Computerworld was founded in 1967

Normally, we don't feel the need to talk about our age. But this year, we're trumpeting the fact that Computerworld is having its golden anniversary.

Welcome to Computerworld's 50th year of publishing!

Computerworld 50th Anniversary [2017] Computerworld

Fifty years ago in 1967, our founder, Patrick J. McGovern, was a sharp 30-year-old entrepreneur with a photographic memory and a vision about how technology could change the world. He had launched the research firm International Data Corp., now known as IDC, three years earlier. McGovern debuted Computerworld as the published results of an annual business computer census survey after sweet-talking his way into customer lists from the largest computer companies of the day. And before long, Computerworld had 125,000 paid subscribers. (For more information about the beginnings of Computerworld and Patrick McGovern's fascinating career, see: "At the start: Pat McGovern and the birth of Computerworld.")

The first full editorial issue of Computerworld was launched June 21, 1967. From the start, McGovern intended for it to be a news magazine that delivered computer industry news faster than the competition.

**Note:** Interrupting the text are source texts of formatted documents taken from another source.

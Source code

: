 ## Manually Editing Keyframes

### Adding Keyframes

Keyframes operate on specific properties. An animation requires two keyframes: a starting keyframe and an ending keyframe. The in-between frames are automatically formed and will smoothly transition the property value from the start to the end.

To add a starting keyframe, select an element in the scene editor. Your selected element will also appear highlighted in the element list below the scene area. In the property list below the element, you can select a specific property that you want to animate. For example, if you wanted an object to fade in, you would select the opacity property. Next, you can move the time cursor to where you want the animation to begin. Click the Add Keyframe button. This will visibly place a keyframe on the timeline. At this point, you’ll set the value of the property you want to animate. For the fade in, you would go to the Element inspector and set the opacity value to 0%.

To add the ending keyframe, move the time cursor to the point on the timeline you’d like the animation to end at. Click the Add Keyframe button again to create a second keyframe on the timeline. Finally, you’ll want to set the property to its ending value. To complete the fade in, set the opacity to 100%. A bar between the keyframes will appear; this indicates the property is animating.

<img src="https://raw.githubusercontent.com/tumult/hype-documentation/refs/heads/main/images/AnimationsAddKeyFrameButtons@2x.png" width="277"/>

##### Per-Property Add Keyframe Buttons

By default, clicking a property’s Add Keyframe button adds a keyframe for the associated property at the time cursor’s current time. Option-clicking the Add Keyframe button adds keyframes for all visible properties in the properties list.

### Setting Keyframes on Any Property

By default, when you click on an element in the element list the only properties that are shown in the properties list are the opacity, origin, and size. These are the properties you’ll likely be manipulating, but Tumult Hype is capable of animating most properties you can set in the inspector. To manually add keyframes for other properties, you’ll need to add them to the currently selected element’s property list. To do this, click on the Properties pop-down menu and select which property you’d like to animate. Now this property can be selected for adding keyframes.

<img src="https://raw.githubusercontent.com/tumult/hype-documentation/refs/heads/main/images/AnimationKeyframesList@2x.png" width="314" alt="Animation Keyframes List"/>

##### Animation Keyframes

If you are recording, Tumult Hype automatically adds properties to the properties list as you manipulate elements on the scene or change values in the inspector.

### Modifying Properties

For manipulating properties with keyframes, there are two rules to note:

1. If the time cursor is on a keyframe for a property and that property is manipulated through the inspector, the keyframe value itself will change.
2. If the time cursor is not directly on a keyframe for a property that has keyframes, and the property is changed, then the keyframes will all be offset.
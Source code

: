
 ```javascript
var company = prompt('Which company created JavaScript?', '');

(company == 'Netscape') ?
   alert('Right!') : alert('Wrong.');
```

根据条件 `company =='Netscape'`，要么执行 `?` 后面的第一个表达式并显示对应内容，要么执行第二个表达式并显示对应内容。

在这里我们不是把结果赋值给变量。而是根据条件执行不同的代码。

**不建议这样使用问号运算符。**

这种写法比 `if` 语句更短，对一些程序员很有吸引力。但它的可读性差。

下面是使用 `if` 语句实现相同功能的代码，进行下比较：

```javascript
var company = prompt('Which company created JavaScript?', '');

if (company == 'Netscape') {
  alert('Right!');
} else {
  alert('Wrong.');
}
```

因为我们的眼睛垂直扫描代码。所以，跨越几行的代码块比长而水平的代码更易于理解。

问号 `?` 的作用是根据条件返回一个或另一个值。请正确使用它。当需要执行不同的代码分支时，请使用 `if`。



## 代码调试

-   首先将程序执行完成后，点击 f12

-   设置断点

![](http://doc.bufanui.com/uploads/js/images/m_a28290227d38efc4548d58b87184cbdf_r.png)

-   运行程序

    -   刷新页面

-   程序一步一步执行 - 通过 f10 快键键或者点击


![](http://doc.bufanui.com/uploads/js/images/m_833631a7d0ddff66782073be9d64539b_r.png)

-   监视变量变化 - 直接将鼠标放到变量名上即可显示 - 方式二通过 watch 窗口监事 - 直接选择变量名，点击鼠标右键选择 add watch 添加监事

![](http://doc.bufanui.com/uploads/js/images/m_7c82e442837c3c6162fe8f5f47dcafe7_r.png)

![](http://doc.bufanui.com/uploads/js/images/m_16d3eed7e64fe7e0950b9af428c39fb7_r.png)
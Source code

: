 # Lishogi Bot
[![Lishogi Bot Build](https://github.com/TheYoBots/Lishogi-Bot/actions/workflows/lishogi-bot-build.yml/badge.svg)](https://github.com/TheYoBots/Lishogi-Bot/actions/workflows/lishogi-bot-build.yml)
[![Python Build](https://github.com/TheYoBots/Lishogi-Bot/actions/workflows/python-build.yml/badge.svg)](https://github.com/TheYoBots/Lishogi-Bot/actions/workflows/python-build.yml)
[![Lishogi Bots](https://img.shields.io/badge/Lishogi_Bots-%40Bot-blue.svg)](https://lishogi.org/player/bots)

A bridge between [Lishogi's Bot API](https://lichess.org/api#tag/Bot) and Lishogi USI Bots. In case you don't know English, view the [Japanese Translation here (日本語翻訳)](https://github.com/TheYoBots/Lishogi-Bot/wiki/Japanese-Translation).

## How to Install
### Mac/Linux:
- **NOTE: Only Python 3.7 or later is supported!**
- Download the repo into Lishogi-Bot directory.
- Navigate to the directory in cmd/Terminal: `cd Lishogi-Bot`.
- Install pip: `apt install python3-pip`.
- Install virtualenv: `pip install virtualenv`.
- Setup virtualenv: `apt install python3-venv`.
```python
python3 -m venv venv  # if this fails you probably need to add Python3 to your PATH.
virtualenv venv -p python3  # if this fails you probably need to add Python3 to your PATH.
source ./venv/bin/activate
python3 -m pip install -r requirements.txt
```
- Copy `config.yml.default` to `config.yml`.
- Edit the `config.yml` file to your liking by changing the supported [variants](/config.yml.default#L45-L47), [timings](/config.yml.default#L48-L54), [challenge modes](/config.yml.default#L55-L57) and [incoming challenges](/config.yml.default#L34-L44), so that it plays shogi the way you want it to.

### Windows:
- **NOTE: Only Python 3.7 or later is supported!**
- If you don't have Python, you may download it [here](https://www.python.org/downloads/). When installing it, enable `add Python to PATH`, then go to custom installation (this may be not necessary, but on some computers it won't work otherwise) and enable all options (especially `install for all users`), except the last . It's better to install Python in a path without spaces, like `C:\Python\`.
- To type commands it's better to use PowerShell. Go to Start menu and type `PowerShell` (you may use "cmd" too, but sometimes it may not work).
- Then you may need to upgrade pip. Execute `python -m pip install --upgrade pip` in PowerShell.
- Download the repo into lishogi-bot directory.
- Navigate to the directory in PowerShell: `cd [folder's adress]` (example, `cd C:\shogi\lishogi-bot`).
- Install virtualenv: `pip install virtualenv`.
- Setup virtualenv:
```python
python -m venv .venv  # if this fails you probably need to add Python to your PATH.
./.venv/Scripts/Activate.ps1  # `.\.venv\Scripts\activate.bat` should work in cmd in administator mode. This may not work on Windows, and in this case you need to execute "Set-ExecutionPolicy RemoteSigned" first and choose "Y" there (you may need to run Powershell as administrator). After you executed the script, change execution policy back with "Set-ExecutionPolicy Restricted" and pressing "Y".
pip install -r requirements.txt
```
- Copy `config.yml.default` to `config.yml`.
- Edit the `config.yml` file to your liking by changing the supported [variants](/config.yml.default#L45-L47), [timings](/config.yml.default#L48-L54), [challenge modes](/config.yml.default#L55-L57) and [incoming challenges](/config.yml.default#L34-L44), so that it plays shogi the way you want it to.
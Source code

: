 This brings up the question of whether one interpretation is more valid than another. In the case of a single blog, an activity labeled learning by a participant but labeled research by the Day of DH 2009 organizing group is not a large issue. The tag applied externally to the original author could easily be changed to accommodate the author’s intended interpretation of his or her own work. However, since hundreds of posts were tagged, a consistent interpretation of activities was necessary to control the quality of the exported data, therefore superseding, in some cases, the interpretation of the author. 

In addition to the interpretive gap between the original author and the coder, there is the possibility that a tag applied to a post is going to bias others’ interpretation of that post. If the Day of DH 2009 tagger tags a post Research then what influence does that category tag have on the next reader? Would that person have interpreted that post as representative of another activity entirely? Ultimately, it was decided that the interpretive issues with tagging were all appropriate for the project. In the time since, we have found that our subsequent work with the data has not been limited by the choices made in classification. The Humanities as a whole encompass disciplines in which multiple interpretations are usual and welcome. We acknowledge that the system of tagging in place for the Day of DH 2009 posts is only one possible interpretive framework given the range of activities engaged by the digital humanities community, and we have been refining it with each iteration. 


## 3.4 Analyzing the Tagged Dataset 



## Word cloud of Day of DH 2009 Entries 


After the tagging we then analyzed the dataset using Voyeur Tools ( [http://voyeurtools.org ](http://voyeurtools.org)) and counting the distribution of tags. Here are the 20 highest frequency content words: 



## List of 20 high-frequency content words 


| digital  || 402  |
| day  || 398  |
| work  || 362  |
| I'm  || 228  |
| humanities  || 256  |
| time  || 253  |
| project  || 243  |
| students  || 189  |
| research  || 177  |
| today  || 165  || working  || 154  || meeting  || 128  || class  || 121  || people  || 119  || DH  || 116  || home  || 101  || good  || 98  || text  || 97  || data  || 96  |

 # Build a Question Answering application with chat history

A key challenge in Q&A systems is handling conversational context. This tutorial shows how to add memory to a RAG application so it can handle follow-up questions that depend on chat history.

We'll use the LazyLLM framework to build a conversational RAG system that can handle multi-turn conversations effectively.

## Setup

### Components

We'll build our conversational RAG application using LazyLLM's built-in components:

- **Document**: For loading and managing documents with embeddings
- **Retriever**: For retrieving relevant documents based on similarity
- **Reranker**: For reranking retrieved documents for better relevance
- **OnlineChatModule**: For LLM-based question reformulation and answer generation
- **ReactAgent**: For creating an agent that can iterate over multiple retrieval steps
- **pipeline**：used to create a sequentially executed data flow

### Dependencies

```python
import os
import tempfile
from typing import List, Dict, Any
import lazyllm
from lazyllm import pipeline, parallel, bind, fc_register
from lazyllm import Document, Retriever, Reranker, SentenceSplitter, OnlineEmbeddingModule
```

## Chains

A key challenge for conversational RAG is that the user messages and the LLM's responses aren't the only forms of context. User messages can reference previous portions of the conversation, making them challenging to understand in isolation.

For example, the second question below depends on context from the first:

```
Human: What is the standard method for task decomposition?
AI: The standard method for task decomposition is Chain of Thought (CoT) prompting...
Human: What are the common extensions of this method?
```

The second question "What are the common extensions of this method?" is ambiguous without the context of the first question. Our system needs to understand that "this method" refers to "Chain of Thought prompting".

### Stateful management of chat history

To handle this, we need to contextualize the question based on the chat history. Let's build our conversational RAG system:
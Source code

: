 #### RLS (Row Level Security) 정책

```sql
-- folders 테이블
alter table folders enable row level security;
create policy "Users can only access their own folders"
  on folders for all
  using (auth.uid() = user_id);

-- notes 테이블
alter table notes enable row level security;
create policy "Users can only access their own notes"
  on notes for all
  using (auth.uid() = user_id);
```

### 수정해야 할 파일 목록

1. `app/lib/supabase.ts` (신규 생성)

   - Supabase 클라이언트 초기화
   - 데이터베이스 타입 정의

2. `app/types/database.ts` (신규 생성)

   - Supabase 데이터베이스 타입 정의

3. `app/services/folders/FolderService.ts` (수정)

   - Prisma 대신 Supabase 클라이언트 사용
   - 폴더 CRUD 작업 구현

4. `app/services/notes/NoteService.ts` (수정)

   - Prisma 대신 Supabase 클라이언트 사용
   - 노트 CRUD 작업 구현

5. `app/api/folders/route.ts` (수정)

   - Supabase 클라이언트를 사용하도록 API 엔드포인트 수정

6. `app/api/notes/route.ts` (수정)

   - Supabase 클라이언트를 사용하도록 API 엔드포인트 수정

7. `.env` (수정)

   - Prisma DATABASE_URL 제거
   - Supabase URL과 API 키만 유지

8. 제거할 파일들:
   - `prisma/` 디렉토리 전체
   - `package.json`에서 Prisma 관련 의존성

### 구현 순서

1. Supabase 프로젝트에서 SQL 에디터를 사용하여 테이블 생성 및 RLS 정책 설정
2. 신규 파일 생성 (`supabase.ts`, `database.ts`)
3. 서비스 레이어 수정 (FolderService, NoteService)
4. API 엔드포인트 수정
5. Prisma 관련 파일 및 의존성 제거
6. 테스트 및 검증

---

After a couple of monthly issues, he made it a weekly publication. And for most of its long history, Computerworld stuck to that frequency.

Computerworld has practiced quality journalism throughout its 50-year history; editors and reporters have always been encouraged to pull no punches, to debunk hype, to dig out the truth. Most of Computerworld's editorial staffers have been on the job for at least 10 or so years. Several have been on staff for 15. A handful have had more than 20 work anniversaries here. All are part of a close-knit group who work toward excellence every day and enjoy being part of the tradition. For more on the Computerworld staff, see our Editorial beats/contacts page.

We think we've come up with a uniquely Computerworld way to celebrate the magazine's golden anniversary. Instead of having a single special package with scads of articles that would be overwhelming online, we give you the 50th anniversary installment plan. Every month throughout 2017 we will be releasing a new package of anniversary-related content. We are unearthing videos from Computerworld's past, which include numerous tech luminaries; collections of computer industry-related satirical cartoons penned by two different artists; past and present interviews of industry bigwigs; a small selection of our finest articles handpicked by our editors; a "50 years of technology" timeline; a look at the biggest tech flops; and a humorous collection of decades-old print advertisements that ran in Computerworld (an update of the most popular story from our 40th anniversary package). Watch for even more in June, the actual anniversary month.

A lot to celebrate

I got into the business of computer publishing in 1983 when I became fascinated with the power of computers to connect the world. Pat McGovern had that vision many years earlier. His first foray into international publishing came in 1973, when he launched Shukan Computer in Japan, the first international version of Computerworld. IDG was among the very first businesses into China in 1980. Not surprisingly, my first publishing job was at IDG.

IDC and Computerworld were just the tip of the iceberg. Over 50 years, McGovern built a large empire consisting of three primary groups: IDG communications, the publishing arm (including Computerworld); the IDC research arm; and IDG Ventures, an investment firm that focuses on up-and-coming technology businesses. And that is just in the U.S.; IDG operates in 97 countries around the globe.

McGovern was often affectionately referred to as "Uncle Pat," but never to his face, of course. He believed in loyalty — and he inspired it in his employees. For decades he walked around many of the campuses of his various companies shaking the hands of every employee, one by one, chatting with them and handing them a holiday card containing a generous holiday bonus. He passed away in 2014, beloved by IDG's employees and with his stamp on the company culture strong. It bespoke honor, integrity and intelligence. He is sorely missed.

Earlier this month, China Oceanwide and IDG Capital agreed to purchase IDG. Something like this was long Pat McGovern's plan. He wanted to convert his equity in IDG into a philanthropic endeavor largely devoted to the study of the human brain, one of his lifelong passions. That transition is under way right now. So Computerworld's latest chapter is one of rebirth.

We are ready for the future. Bring on the next 50 years!